When the application resource and the network address resource reside in different resource groups, the Resource_dependencies property lets you ensure a specific set of network address resources are available when the application resource eventually calls bind(3SOCKET). When the application resource declares a dependency upon the network address resource, Oracle Solaris Cluster starts the network address before starting the application, so that the application that is binding to the network address will not fail to find it. The resource dependency also ensures that when the resource group is going offline, the application is stopped before stopping the network address.
Without a resource dependency declared, the order in which the application and network address resources are started or stopped is nondeterministic.
Network address resource types include SUNW.LogicalHostname and SUNW.SharedAddress.

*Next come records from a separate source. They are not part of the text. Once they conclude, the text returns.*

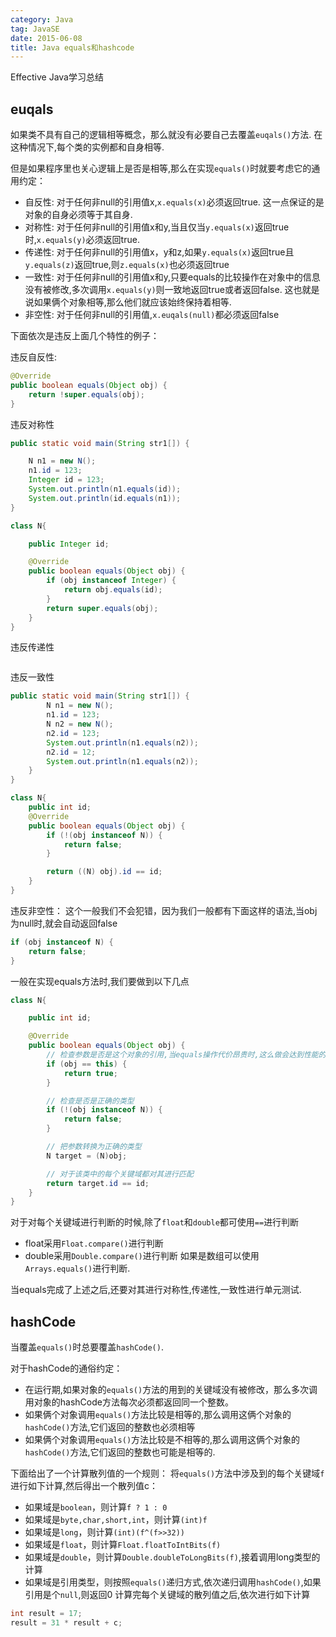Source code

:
 ```yaml
---
category: Java
tag: JavaSE
date: 2015-06-08
title: Java equals和hashcode
---
```

Effective Java学习总结

## euqals
如果类不具有自己的逻辑相等概念，那么就没有必要自己去覆盖`euqals()`方法. 在这种情况下,每个类的实例都和自身相等.

但是如果程序里也关心逻辑上是否是相等,那么在实现`equals()`时就要考虑它的通用约定：
* 自反性: 对于任何非null的引用值x,`x.equals(x)`必须返回true. 这一点保证的是对象的自身必须等于其自身.
* 对称性: 对于任何非null的引用值x和y,当且仅当`y.equals(x)`返回true时,`x.equals(y)`必须返回true.
* 传递性: 对于任何非null的引用值x，y和z,如果`y.equals(x)`返回true且`y.equals(z)`返回true,则`z.equals(x)`也必须返回true
* 一致性: 对于任何非null的引用值x和y,只要equals的比较操作在对象中的信息没有被修改,多次调用`x.equals(y)`则一致地返回true或者返回false. 这也就是说如果俩个对象相等,那么他们就应该始终保持着相等.
* 非空性: 对于任何非null的引用值,`x.euqals(null)`都必须返回false

下面依次是违反上面几个特性的例子：

违反自反性:
```java
@Override
public boolean equals(Object obj) {
	return !super.equals(obj);
}
```

违反对称性
```java
public static void main(String str1[]) {

	N n1 = new N();
	n1.id = 123;
	Integer id = 123;
	System.out.println(n1.equals(id));
	System.out.println(id.equals(n1));
}

class N{

	public Integer id;

	@Override
	public boolean equals(Object obj) {
		if (obj instanceof Integer) {
			return obj.equals(id);
		}
		return super.equals(obj);
	}
}
```

违反传递性
```java

```


违反一致性
```java
public static void main(String str1[]) {
		N n1 = new N();
		n1.id = 123;
		N n2 = new N();
		n2.id = 123;
		System.out.println(n1.equals(n2));
		n2.id = 12;
		System.out.println(n1.equals(n2));
	}
}

class N{
	public int id;
	@Override
	public boolean equals(Object obj) {
		if (!(obj instanceof N)) {
			return false;
		}

		return ((N) obj).id == id;
	}
}
```

违反非空性： 这个一般我们不会犯错，因为我们一般都有下面这样的语法,当obj为null时,就会自动返回false
```java
if (obj instanceof N) {
	return false;
}
```
一般在实现equals方法时,我们要做到以下几点
```java
class N{

	public int id;

	@Override
	public boolean equals(Object obj) {
		// 检查参数是否是这个对象的引用,当equals操作代价昂贵时,这么做会达到性能的提升
		if (obj == this) {
			return true;
		}

		// 检查是否是正确的类型
		if (!(obj instanceof N)) {
			return false;
		}

		// 把参数转换为正确的类型
		N target = (N)obj;

		// 对于该类中的每个关键域都对其进行匹配
		return target.id == id;
	}
}
```
对于对每个关键域进行判断的时候,除了`float`和`double`都可使用`==`进行判断
* float采用`Float.compare()`进行判断
* double采用`Double.compare()`进行判断
如果是数组可以使用`Arrays.equals()`进行判断.

当equals完成了上述之后,还要对其进行对称性,传递性,一致性进行单元测试.


## hashCode
当覆盖`equals()`时总要覆盖`hashCode()`.

对于hashCode的通俗约定：
* 在运行期,如果对象的`equals()`方法的用到的关键域没有被修改，那么多次调用对象的hashCode方法每次必须都返回同一个整数。
* 如果俩个对象调用`equals()`方法比较是相等的,那么调用这俩个对象的`hashCode()`方法,它们返回的整数也必须相等
* 如果俩个对象调用`equals()`方法比较是不相等的,那么调用这俩个对象的`hashCode()`方法,它们返回的整数也可能是相等的.

下面给出了一个计算散列值的一个规则：
将`equals()`方法中涉及到的每个关键域`f`进行如下计算,然后得出一个散列值c：
* 如果域是`boolean`，则计算`f ? 1 : 0`
* 如果域是`byte,char,short,int`，则计算`(int)f`
* 如果域是`long`，则计算`(int)(f^(f>>32))`
* 如果域是`float`，则计算`Float.floatToIntBits(f)`
* 如果域是`double`，则计算`Double.doubleToLongBits(f)`,接着调用long类型的计算
* 如果域是引用类型，则按照`equals()`递归方式,依次递归调用`hashCode()`,如果引用是个`null`,则返回0
计算完每个关键域的散列值之后,依次进行如下计算
```java
int result = 17;
result = 31 * result + c;
```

To force the application resource group and the network address resource group to always start on the same node, declare a strong positive affinity with delegated failover (a +++ affinity) of the application resource group upon the network address resource group. For more information, see the RG_affinities section in the rg_properties(5) man page.
If the application resource and the network address resource are configured in the same resource group, then it is usually not necessary to declare an explicit resource dependency. By default there will be an implicit resource dependency of the application upon the network address. For more information, see the Implicit_network_dependencies section in the rg_properties(5) man page.
To a network client, a failover or switchover appears to be a crash of the logical host followed by a fast reboot. Ideally, the client application and the client-server protocol are structured to do some amount of retrying. If the application and protocol already handle the case of a single server crashing and rebooting, they can also handle the case of the resource group being taken over or switched over. Some applications might elect to retry endlessly. More sophisticated applications notify the user that a long retry is in progress and enable the user to choose whether to continue.